Pull out every line from the listing that has the word "They".

□ □ □ □

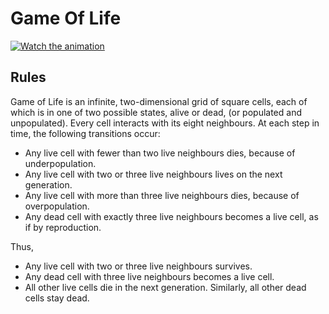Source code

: # Game Of Life

[![Watch the animation](https://firebasestorage.googleapis.com/v0/b/lexi-tst.appspot.com/o/dynamic-chart.png?alt=media)](https://firebasestorage.googleapis.com/v0/b/lexi-tst.appspot.com/o/dynamic-chart.gif?alt=media)

## Rules
Game of Life is an infinite, two-dimensional grid of square cells, each of which is in one of two possible states, alive or dead, (or populated and unpopulated). Every cell interacts with its eight neighbours. At each step in time, the following transitions occur:
* Any live cell with fewer than two live neighbours dies, because of underpopulation.
* Any live cell with two or three live neighbours lives on the next generation.
* Any live cell with more than three live neighbours dies, because of overpopulation.
* Any dead cell with exactly three live neighbours becomes a live cell, as if by reproduction.

Thus,
* Any live cell with two or three live neighbours survives.
* Any dead cell with three live neighbours becomes a live cell.
* All other live cells die in the next generation. Similarly, all other dead cells stay dead.
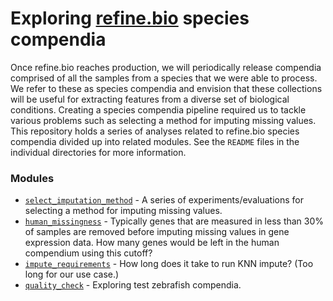 # Exploring [refine.bio](https://github.com/AlexsLemonade/refinebio) species compendia

Once refine.bio reaches production, we will periodically release compendia comprised of all the samples from a species that we were able to process. 
We refer to these as species compendia and envision that these collections will be useful for extracting features from a diverse set of biological conditions.
Creating a species compendia pipeline required us to tackle various problems such as selecting a method for imputing missing values.
This repository holds a series of analyses related to refine.bio species compendia divided up into related modules.
See the `README` files in the individual directories for more information.

### Modules

* [`select_imputation_method`](https://github.com/AlexsLemonade/compendium-processing/tree/master/select_imputation_method) - A series of experiments/evaluations for selecting a method for imputing missing values.
* [`human_missingness`](https://github.com/AlexsLemonade/compendium-processing/tree/master/human_missingness) - Typically genes that are measured in less than 30% of samples are removed before imputing missing values in gene expression data. How many genes would be left in the human compendium using this cutoff?
* [`impute_requirements`](https://github.com/AlexsLemonade/compendium-processing/tree/master/impute_requirements) - How long does it take to run KNN impute? (Too long for our use case.)
* [`quality_check`](https://github.com/AlexsLemonade/compendium-processing/tree/master/quality_check) - Exploring test zebrafish compendia.
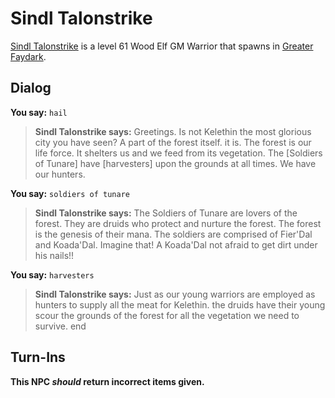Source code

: # Sindl Talonstrike



[Sindl Talonstrike](/npc/54107) is a level 61 Wood Elf GM Warrior that spawns in [Greater Faydark](/zone/54).



## Dialog

**You say:** `hail`



>**Sindl Talonstrike says:** Greetings.  Is not Kelethin the most glorious city you have seen?  A part of the forest itself. it is.  The forest is our life force.  It shelters us and we feed from its vegetation.  The [Soldiers of Tunare] have [harvesters] upon the grounds at all times.  We have our hunters.

**You say:** `soldiers of tunare`



>**Sindl Talonstrike says:** The Soldiers of Tunare are lovers of the forest.  They are druids who protect and nurture the forest.  The forest is the genesis of their mana.  The soldiers are comprised of Fier'Dal and Koada'Dal.  Imagine that!  A Koada'Dal not afraid to get dirt under his nails!!

**You say:** `harvesters`



>**Sindl Talonstrike says:** Just as our young warriors are employed as hunters to supply all the meat for Kelethin. the druids have their young scour the grounds of the forest for all the vegetation we need to survive.
end



## Turn-Ins



**This NPC *should* return incorrect items given.**

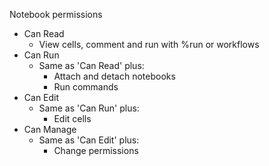 Notebook permissions
- Can Read
	- View cells, comment and run with %run or workflows
- Can Run
	- Same as 'Can Read' plus:
		- Attach and detach notebooks
		- Run commands
- Can Edit
	- Same as 'Can Run' plus:
		- Edit cells
- Can Manage
	- Same as 'Can Edit' plus:
		- Change permissions
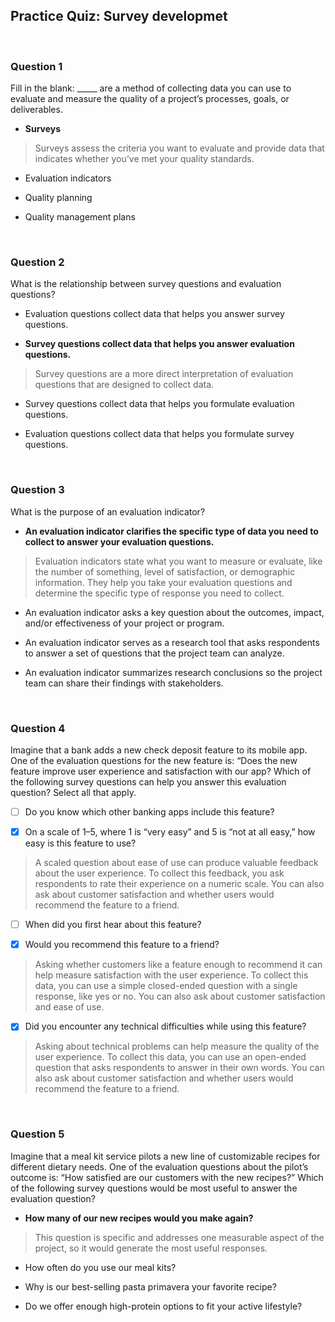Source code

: ## Practice Quiz: Survey developmet

<br>

### Question 1

Fill in the blank: _____ are a method of collecting data you can use to evaluate and measure the quality of a project’s processes, goals, or deliverables.

- **Surveys**

> Surveys assess the criteria you want to evaluate and provide data that indicates whether you’ve met your quality standards.

- Evaluation indicators


- Quality planning


- Quality management plans 

<br>

### Question 2

What is the relationship between survey questions and evaluation questions?

- Evaluation questions collect data that helps you answer survey questions.


- **Survey questions collect data that helps you answer evaluation questions.**

> Survey questions are a more direct interpretation of evaluation questions that are designed to collect data.


- Survey questions collect data that helps you formulate evaluation questions.


- Evaluation questions collect data that helps you formulate survey questions.

<br>

### Question 3

What is the purpose of an evaluation indicator? 

- **An evaluation indicator clarifies the specific type of data you need to collect to answer your evaluation questions.**

> Evaluation indicators state what you want to measure or evaluate, like the number of something, level of satisfaction, or demographic information. They help you take your evaluation questions and determine the specific type of response you need to collect.


- An evaluation indicator asks a key question about the outcomes, impact, and/or effectiveness of your project or program.


- An evaluation indicator serves as a research tool that asks respondents to answer a set of questions that the project team can analyze. 


- An evaluation indicator summarizes research conclusions so the project team can share their findings with stakeholders.

<br>

### Question 4

Imagine that a bank adds a new check deposit feature to its mobile app. One of the evaluation questions for the new feature is: “Does the new feature improve user experience and satisfaction with our app? Which of the following survey questions can help you answer this evaluation question? Select all that apply.

+ [ ] Do you know which other banking apps include this feature?

+ [x] On a scale of 1–5, where 1 is “very easy” and 5 is “not at all easy,” how easy is this feature to use?

> A scaled question about ease of use can produce valuable feedback about the user experience. To collect this feedback, you ask respondents to rate their experience on a numeric scale. You can also ask about customer satisfaction and whether users would recommend the feature to a friend.

+ [ ] When did you first hear about this feature?

+ [x] Would you recommend this feature to a friend?

> Asking whether customers like a feature enough to recommend it can help measure satisfaction with the user experience. To collect this data, you can use a simple closed-ended question with a single response, like yes or no. You can also ask about customer satisfaction and ease of use.

+ [x] Did you encounter any technical difficulties while using this feature?

> Asking about technical problems can help measure the quality of the user experience. To collect this data, you can use an open-ended question that asks respondents to answer in their own words. You can also ask about customer satisfaction and whether users would recommend the feature to a friend.

<br>

### Question 5

Imagine that a meal kit service pilots a new line of customizable recipes for different dietary needs. One of the evaluation questions about the pilot’s outcome is: “How satisfied are our customers with the new recipes?” Which of the following survey questions would be most useful to answer the evaluation question?

- **How many of our new recipes would you make again?**

> This question is specific and addresses one measurable aspect of the project, so it would generate the most useful responses.


- How often do you use our meal kits?


- Why is our best-selling pasta primavera your favorite recipe?


- Do we offer enough high-protein options to fit your active lifestyle?

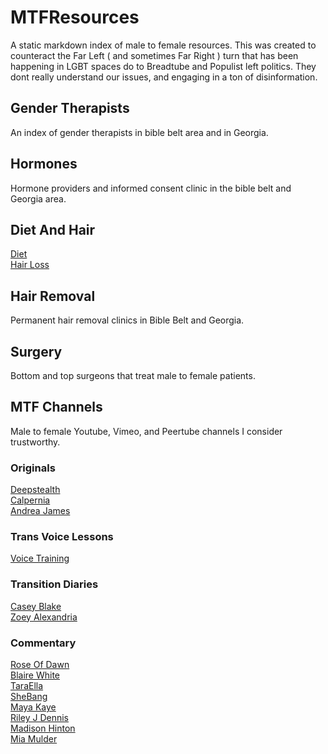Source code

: # MTFResources
A static markdown index of male to female resources. This was created to counteract the Far Left ( and sometimes Far Right ) turn that has been happening in LGBT spaces do to Breadtube and Populist left politics. They dont really understand our issues, and engaging in a ton of disinformation.

## Gender Therapists
An index of gender therapists in bible belt area and in Georgia.



## Hormones
Hormone providers and informed consent clinic in the bible belt and Georgia area.

## Diet And Hair
[Diet](https://www.transgendermap.com/social/diet-exercise/)<br />
[Hair Loss](https://www.transgendermap.com/medical/hair-loss/recommendations/)<br />

## Hair Removal
Permanent hair removal clinics in Bible Belt and Georgia.

## Surgery
Bottom and top surgeons that treat male to female patients.

## MTF Channels
Male to female Youtube, Vimeo, and Peertube channels I consider trustworthy.

### Originals
[Deepstealth](https://www.youtube.com/user/deepstealth)<br />
[Calpernia](https://www.youtube.com/user/CalperniaAddams)<br />
[Andrea James](https://www.youtube.com/user/andreajeanjames)<br />

### Trans Voice Lessons
[Voice Training](https://www.youtube.com/channel/UCBYlEnfAUbrYSwF0VujcmHA)

### Transition Diaries
[Casey Blake](https://www.youtube.com/user/caseyblakehansen)<br />
[Zoey Alexandria](https://www.youtube.com/channel/UCb0vBudtvi0FhRnbNSC32qA)<br />

### Commentary
[Rose Of Dawn](https://youtube.com/c/RoseofDawn)<br />
[Blaire White](https://youtube.com/c/BlaireWhiteX)<br />
[TaraElla](https://youtube.com/c/TaraEllaTV2)<br />
[SheBang](https://youtube.com/channel/UCFePFB8QcnKRbH4RexRBFPg)<br />
[Maya Kaye](https://www.youtube.com/channel/UCDKjeEfLkyjFPXyWDznz6VQ)<br />
[Riley J Dennis](https://www.youtube.com/channel/UCVF8SAGEQnBA-yKM4iQNqfw)<br />
[Madison Hinton](https://www.youtube.com/channel/UCE81T3u_YFLIJM6xxp7YJvg)<br />
[Mia Mulder](https://www.youtube.com/channel/UC_OttpBEWWzSUlZbk5qmhSA)
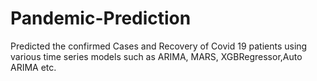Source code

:# Pandemic-Prediction
Predicted the confirmed Cases and Recovery of Covid 19 patients using various time series models such as ARIMA, MARS, XGBRegressor,Auto ARIMA etc.
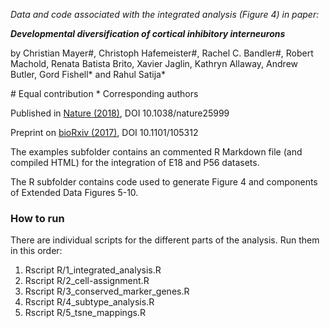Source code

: *Data and code associated with the integrated analysis (Figure 4) in paper:*

***Developmental diversification of cortical inhibitory interneurons***

by Christian Mayer#, Christoph Hafemeister#, Rachel C. Bandler#, Robert Machold, Renata Batista Brito, Xavier Jaglin, Kathryn Allaway, Andrew Butler, Gord Fishell\* and Rahul Satija\*

\# Equal contribution
\* Corresponding authors

Published in [Nature (2018)](http://dx.doi.org/10.1038/nature25999), DOI 10.1038/nature25999

Preprint on [bioRxiv (2017)](https://www.biorxiv.org/content/early/2017/09/13/105312), DOI 10.1101/105312

The examples subfolder contains an commented R Markdown file (and compiled HTML) for the integration of E18 and P56 datasets.

The R subfolder contains code used to generate Figure 4 and components of Extended Data Figures 5-10.

### How to run

There are individual scripts for the different parts of the analysis. Run them in this order:

1. Rscript R/1_integrated_analysis.R
2. Rscript R/2_cell-assignment.R
3. Rscript R/3_conserved_marker_genes.R
4. Rscript R/4_subtype_analysis.R
5. Rscript R/5_tsne_mappings.R

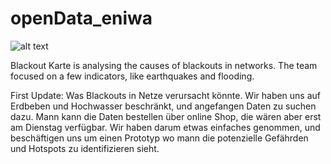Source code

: # openData_eniwa

![alt text](https://git.ee.ethz.ch/aeggli/opendata_eniwa/blob/e4d8c8fe1d09c4d11f202c76e2912066b786ef13/Dokumentation/Powerpoint/Presentation_Sketch.png)

Blackout Karte is analysing the causes of blackouts in networks. The team focused on a few indicators, like earthquakes and flooding.

First Update: Was Blackouts in Netze verursacht könnte. Wir haben uns auf Erdbeben und Hochwasser beschränkt, und angefangen Daten zu suchen dazu. Mann kann die Daten bestellen über online Shop, die wären aber erst am Dienstag verfügbar. Wir haben darum etwas einfaches genommen, und beschäftigen uns um einen Prototyp wo mann die potenzielle Gefährden und Hotspots zu identifizieren sieht.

□ □ □ □

■ Written answer
>**Sindl Talonstrike says:** The Soldiers of Tunare are lovers of the forest.  They are druids who protect and nurture the forest.  The forest is the genesis of their mana.  The soldiers are comprised of Fier'Dal and Koada'Dal.  Imagine that!  A Koada'Dal not afraid to get dirt under his nails!!
> Evaluation indicators state what you want to measure or evaluate, like the number of something, level of satisfaction, or demographic information. They help you take your evaluation questions and determine the specific type of response you need to collect.
A static markdown index of male to female resources. This was created to counteract the Far Left ( and sometimes Far Right ) turn that has been happening in LGBT spaces do to Breadtube and Populist left politics. They dont really understand our issues, and engaging in a ton of disinformation.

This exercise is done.